» Provided records
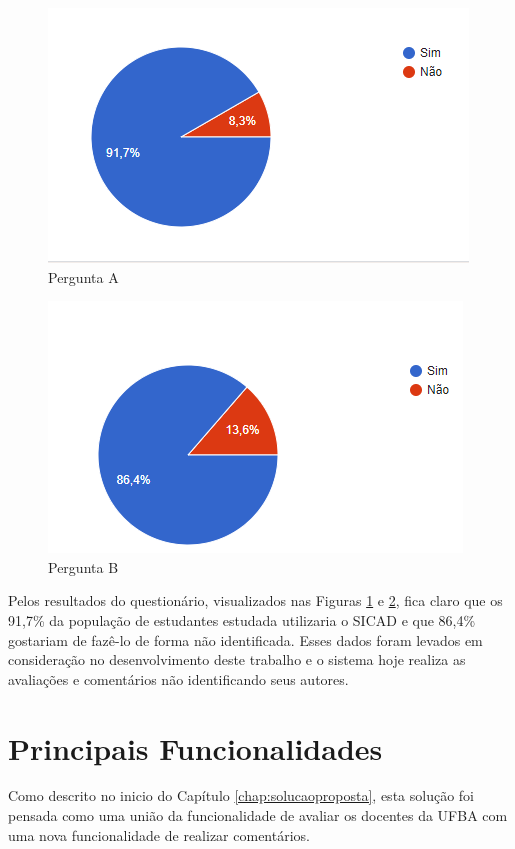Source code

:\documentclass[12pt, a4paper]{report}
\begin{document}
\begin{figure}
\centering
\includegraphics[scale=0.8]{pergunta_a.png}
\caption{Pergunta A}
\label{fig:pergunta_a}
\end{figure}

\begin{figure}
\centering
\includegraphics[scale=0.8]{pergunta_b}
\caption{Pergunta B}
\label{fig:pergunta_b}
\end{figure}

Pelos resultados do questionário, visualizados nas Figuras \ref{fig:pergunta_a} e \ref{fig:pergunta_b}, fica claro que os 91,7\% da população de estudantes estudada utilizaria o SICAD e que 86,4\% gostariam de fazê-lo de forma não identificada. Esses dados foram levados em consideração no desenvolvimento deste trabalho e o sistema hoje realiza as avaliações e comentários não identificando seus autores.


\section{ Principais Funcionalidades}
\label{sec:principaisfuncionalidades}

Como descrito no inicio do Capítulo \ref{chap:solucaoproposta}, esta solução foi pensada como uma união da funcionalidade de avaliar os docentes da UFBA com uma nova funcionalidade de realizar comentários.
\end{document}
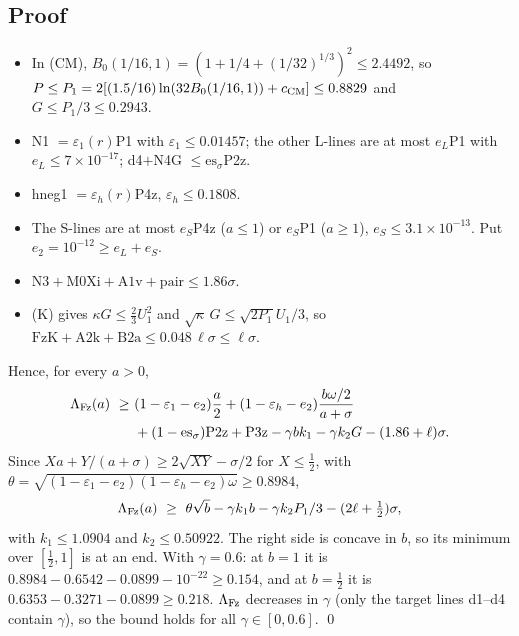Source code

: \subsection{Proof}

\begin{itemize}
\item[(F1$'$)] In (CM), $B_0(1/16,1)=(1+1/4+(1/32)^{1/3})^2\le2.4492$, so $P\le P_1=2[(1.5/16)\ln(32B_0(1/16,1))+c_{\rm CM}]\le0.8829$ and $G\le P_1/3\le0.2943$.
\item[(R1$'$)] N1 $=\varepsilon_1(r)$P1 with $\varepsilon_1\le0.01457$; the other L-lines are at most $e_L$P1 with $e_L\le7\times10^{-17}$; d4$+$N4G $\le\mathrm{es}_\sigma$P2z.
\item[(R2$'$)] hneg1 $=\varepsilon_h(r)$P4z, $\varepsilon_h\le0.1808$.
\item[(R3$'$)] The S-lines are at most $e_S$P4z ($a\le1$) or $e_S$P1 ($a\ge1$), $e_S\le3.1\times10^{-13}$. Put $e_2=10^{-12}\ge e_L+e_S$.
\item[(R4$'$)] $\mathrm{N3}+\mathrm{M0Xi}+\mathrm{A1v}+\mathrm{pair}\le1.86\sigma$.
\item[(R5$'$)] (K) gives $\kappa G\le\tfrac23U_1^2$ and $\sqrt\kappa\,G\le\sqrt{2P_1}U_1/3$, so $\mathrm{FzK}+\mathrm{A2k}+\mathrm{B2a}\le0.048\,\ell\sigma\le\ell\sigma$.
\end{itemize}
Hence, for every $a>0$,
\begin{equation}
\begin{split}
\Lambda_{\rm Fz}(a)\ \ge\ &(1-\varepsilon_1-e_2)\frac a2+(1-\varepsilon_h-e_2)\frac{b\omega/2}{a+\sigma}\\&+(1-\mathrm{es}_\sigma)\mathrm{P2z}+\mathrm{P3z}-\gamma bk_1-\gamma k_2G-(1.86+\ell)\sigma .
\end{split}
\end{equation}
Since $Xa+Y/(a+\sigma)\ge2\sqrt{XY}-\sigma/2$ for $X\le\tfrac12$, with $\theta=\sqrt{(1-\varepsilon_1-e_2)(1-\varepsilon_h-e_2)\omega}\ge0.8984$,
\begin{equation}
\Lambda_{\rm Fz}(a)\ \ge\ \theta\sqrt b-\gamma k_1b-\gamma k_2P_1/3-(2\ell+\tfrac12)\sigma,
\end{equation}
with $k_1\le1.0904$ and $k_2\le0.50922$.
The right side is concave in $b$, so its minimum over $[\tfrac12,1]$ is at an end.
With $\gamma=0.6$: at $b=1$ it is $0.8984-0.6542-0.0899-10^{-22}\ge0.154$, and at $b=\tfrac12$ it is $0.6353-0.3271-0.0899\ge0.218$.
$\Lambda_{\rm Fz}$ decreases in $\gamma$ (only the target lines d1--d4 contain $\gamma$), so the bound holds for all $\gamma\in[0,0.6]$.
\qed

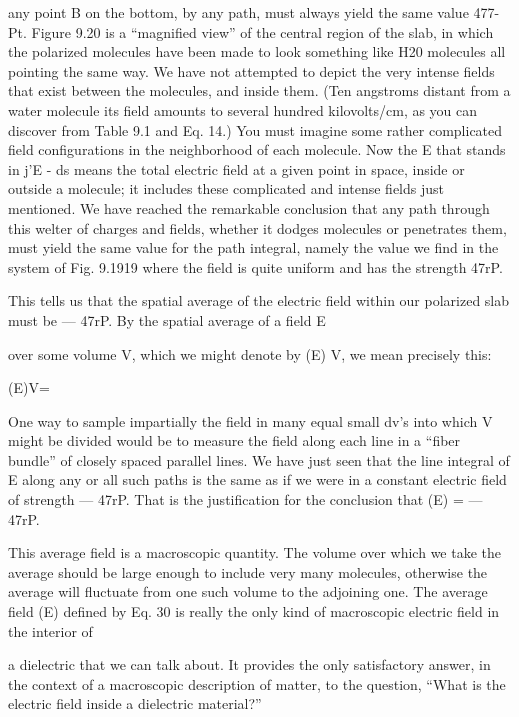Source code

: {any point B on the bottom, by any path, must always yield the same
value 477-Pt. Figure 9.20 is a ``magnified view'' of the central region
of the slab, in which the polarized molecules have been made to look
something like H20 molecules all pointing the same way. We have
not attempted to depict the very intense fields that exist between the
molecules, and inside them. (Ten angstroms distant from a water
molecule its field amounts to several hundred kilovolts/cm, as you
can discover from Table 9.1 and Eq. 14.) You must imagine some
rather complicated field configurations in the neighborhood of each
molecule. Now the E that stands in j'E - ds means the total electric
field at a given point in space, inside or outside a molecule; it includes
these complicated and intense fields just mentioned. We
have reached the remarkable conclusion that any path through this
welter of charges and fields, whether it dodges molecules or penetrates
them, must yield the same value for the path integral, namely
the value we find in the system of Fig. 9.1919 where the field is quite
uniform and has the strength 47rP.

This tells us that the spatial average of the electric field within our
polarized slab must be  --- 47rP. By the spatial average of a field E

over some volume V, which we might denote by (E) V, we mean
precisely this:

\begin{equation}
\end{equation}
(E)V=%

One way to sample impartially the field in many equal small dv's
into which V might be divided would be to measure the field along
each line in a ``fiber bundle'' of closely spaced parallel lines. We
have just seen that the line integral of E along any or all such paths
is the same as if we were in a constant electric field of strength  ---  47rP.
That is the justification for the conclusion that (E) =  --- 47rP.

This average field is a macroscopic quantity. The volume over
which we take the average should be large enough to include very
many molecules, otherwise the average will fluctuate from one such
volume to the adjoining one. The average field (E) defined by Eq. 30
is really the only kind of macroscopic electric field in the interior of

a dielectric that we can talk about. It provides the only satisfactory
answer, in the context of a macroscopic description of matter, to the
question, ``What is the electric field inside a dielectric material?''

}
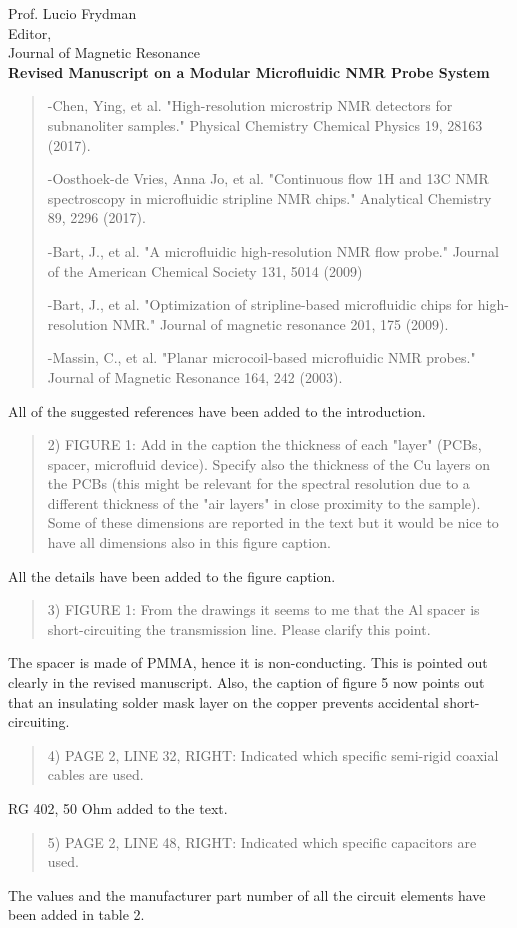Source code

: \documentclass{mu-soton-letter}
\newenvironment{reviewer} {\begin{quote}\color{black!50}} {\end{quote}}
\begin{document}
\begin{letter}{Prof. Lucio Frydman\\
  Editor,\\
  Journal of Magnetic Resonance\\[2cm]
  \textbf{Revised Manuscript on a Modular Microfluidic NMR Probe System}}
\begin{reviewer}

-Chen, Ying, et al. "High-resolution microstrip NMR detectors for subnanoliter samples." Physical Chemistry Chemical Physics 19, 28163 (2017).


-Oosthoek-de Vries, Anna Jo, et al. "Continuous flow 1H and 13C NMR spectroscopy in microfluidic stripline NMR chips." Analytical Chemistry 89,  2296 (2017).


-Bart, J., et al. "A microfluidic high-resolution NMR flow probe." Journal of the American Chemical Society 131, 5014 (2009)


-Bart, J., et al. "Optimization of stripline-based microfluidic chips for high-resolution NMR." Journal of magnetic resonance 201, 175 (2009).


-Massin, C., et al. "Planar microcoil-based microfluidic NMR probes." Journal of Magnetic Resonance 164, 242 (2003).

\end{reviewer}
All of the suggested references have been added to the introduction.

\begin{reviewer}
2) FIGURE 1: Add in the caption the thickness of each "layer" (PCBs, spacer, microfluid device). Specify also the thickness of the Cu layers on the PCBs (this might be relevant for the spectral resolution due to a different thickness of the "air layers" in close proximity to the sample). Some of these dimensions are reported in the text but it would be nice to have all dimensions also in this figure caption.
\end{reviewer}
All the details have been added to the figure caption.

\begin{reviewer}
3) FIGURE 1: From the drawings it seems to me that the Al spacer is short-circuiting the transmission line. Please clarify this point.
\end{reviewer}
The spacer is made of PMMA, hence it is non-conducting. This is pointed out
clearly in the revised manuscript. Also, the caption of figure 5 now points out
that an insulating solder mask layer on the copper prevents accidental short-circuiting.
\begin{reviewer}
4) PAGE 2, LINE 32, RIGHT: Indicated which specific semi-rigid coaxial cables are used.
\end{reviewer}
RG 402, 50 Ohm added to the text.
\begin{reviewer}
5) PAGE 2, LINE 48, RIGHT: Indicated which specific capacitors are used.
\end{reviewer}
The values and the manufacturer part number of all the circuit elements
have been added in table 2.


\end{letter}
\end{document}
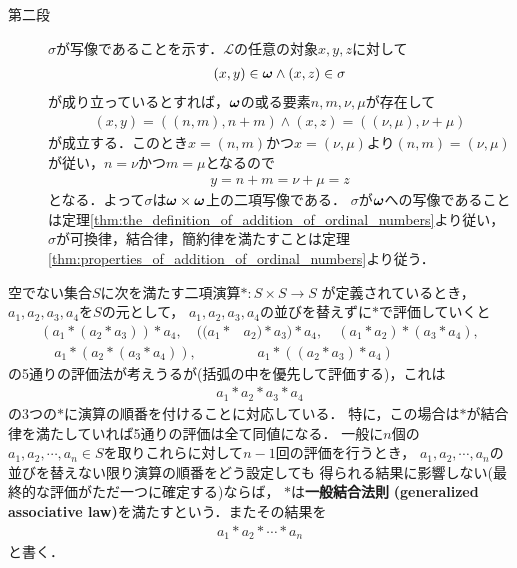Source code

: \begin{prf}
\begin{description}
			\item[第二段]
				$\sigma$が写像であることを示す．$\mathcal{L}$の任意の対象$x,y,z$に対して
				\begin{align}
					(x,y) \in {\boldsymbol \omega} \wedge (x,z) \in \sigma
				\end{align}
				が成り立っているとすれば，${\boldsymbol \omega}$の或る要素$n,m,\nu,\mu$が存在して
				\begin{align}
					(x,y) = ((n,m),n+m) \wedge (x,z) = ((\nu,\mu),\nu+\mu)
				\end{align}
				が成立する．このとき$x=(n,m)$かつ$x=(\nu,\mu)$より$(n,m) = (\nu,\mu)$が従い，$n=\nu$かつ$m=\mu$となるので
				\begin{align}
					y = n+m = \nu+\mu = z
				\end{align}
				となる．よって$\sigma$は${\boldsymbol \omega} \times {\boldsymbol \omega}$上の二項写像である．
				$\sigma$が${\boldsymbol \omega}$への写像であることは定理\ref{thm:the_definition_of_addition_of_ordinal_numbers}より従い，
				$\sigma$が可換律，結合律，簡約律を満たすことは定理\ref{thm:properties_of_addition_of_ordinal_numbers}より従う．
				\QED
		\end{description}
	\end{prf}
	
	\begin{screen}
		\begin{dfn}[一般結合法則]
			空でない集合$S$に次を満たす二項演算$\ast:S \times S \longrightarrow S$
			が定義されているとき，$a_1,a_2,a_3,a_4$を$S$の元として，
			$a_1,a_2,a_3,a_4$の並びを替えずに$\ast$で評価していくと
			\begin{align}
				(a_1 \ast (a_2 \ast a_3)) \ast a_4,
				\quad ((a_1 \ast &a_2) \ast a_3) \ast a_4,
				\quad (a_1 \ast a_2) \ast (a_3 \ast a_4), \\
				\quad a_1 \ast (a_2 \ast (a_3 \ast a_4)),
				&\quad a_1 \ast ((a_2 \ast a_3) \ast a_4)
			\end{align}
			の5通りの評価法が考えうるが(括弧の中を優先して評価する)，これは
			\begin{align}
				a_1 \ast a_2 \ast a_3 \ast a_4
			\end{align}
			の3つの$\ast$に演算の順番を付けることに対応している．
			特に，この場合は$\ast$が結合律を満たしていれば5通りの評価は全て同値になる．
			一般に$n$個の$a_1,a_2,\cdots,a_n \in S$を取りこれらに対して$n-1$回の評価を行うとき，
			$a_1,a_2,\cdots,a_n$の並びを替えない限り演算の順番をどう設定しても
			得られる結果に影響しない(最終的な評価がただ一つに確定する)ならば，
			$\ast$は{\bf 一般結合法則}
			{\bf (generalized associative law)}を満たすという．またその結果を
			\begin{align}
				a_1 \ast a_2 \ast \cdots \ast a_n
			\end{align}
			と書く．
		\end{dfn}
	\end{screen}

» Aim of the exercise
Report every line from the listing above where the string "most" can be found.

» Exercise response
\item[(R1$'$)] N1 $=\varepsilon_1(r)$P1 with $\varepsilon_1\le0.01457$; the other L-lines are at most $e_L$P1 with $e_L\le7\times10^{-17}$; d4$+$N4G $\le\mathrm{es}_\sigma$P2z.
\item[(R3$'$)] The S-lines are at most $e_S$P4z ($a\le1$) or $e_S$P1 ($a\ge1$), $e_S\le3.1\times10^{-13}$. Put $e_2=10^{-12}\ge e_L+e_S$.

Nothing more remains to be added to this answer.